October 10, 2001 Word Count: 2466 Research Question: How did Ferdinand E. Marcos eventually fall from power?


Ferdinand E. Marcos was the longest reigning Philippine president in history. His rule spanned 20 years, beginning in 1965 up to his downfall in 1983. He was the first and only president re-elected so far (first in 1969 and second in 1981). After his second term, corruption in his administration was rampant. For 20 years he ruled the Philippines with an iron fist, and amassed a personal fortune. According to all sources, he managed to prolong his term for so long through his “private military” (Sonia M. Zaide, 217) that crushed or silenced opposition against him. His attempts to prolong his term however, were also responsible for the dissatisfaction of his people and the growth in opposition and against him which eventually led to his downfall, after the assassination of Benigno Aquino on 1983.


Marcos came from a rich and politically prominent family in Ilocos, a province in the northern part of the Philippines. He began his political career in 1949, being elected to the House of Representatives as congressman of Ilocos. In 1965, he was elected as President of the Senate. He then (as a Nacionalista, one of the 2 main political parties) ran for president and gained victory over the incumbent president, Diosdado Macapagal. Marcos promised to “make the nation great again,” and during his first term of 6 years Marcos gained widespread popularity through his extensive economic and political achievements. In 1969 Marcos became the first (and up to the moment, still the only) re-elected president of the Philippines. During his second term however, Marcos lost popularity due to the extensive graft and corruption of his favoured cronies, and the human rights violations of the Marcos administration when he proclaimed Martial Law on September 21, 1972. He lifted Martial Law in 1981 after reducing the opposition by intimidation.

During his second re-election in 1981, Marcos had only one opponent, Alejo Santos of the Nacionalista party, because Senator Benigno Aquino (who was his only credible opponent) was living in exile in the United States. During the next years, the Philippine economy was considered “the sick man of Asia” (Time Magazine). In 1982, Marcos was sickly and he was absent in many official ceremonies. During this time, his wife (Imelda Marcos) and her cronies were unofficially running the country. It was during this time, when on August 21, 1983, his long time rival, Benigno Aquino (wife of Benigno Aquino), returned to the Philippines. He was assassinated in broad daylight in the Manila International Airport by one of the government military escorts and this incident was captured by camera (Don Lawson, 1).

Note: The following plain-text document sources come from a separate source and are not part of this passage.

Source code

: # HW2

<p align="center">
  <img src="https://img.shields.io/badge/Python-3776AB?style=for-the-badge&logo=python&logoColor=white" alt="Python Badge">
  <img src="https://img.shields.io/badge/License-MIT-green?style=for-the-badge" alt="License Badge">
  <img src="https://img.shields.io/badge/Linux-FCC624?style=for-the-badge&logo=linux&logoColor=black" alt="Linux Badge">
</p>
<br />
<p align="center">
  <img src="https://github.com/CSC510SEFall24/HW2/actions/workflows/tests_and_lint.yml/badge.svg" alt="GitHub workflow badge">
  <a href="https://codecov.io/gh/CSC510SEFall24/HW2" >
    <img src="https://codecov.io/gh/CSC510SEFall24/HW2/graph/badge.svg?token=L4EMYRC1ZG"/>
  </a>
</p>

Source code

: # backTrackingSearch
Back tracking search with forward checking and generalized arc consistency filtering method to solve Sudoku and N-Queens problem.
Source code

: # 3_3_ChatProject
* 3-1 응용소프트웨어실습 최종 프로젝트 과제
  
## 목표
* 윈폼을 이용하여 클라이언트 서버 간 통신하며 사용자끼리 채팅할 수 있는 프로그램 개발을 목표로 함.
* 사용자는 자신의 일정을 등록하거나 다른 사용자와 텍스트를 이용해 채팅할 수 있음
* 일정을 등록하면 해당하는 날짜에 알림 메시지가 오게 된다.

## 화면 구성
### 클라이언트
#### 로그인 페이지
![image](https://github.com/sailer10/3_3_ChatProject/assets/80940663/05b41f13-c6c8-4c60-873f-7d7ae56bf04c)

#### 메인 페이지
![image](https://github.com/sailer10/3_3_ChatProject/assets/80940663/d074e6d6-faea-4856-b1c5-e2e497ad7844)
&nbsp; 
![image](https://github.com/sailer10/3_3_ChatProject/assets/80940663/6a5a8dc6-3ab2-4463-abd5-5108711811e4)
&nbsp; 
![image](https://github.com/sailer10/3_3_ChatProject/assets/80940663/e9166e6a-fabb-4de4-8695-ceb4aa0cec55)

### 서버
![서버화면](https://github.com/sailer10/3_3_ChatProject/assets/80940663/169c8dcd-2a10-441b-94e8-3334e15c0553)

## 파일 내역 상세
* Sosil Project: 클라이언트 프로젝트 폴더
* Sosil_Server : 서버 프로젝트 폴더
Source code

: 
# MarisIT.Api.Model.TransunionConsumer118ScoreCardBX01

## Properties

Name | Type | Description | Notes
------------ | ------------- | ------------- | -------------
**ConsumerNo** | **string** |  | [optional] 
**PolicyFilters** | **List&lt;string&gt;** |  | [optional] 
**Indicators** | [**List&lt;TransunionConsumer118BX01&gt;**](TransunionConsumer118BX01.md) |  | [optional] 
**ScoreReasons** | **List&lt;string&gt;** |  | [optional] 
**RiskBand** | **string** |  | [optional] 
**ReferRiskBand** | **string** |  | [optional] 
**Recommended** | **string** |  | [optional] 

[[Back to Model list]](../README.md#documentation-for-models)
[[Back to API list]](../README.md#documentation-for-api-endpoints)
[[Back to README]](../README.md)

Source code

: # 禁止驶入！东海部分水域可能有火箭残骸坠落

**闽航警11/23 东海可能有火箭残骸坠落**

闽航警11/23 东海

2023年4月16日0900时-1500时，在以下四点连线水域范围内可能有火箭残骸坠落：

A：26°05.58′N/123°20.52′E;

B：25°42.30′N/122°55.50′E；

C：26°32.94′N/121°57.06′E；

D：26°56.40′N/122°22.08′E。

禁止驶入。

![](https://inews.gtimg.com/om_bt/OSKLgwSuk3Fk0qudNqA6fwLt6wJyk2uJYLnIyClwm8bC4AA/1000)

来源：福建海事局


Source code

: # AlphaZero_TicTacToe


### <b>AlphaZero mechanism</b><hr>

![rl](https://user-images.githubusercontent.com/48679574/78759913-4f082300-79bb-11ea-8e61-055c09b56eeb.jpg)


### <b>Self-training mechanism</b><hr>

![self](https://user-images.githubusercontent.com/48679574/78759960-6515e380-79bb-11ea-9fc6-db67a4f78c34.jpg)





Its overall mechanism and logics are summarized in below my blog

This infuriated the Filipino people, which was the final blow to his rule. After days of mass rallies and demonstrations all over the country, he called as snap election as part of his strategy to maintain his credibility in the international body. He was declared the official winner because of massive vote buying and cheating and intimation. The mass rallies and demonstrations continued nationwide which paralyzed the government operations ” for example, banks were closed and transport services were on strike, and part of the military rebelled, and all these led to the now popular EDSA Revolution (also known as “People Power”) on February 16, 1986 which toppled Marcos’ rule.


The causes of Marcos’ downfall can be divided into two parts ” long term causes and short term causes. Marcos’ acts of corruption which include: his attainment of large sums of money from the Philippine treasury during his reign, abuse of military power to suppress opposition and maintain a firm grip on presidency, and his political schemes to prolong his rule were responsible for creating an atmosphere of hatred and discontent on Marcos’ rule, under the overriding atmosphere of fear created by the resulting suppression of any threats to his power. These doings cultivated the seeds of dissatisfaction which soon developed into unified hatred towards Marcos’ reign. There was widespread discontent, but this discontent was still silent. The short-term or immediate cause of Marcos’ downfall was the Assassination of Ninoy Aquino. The “assassination brought Philippine’s economic shambles to world attention” (Fred Poole and Max Vanzi, 244) and lead to Marcos’ fall from power after the EDSA revolution.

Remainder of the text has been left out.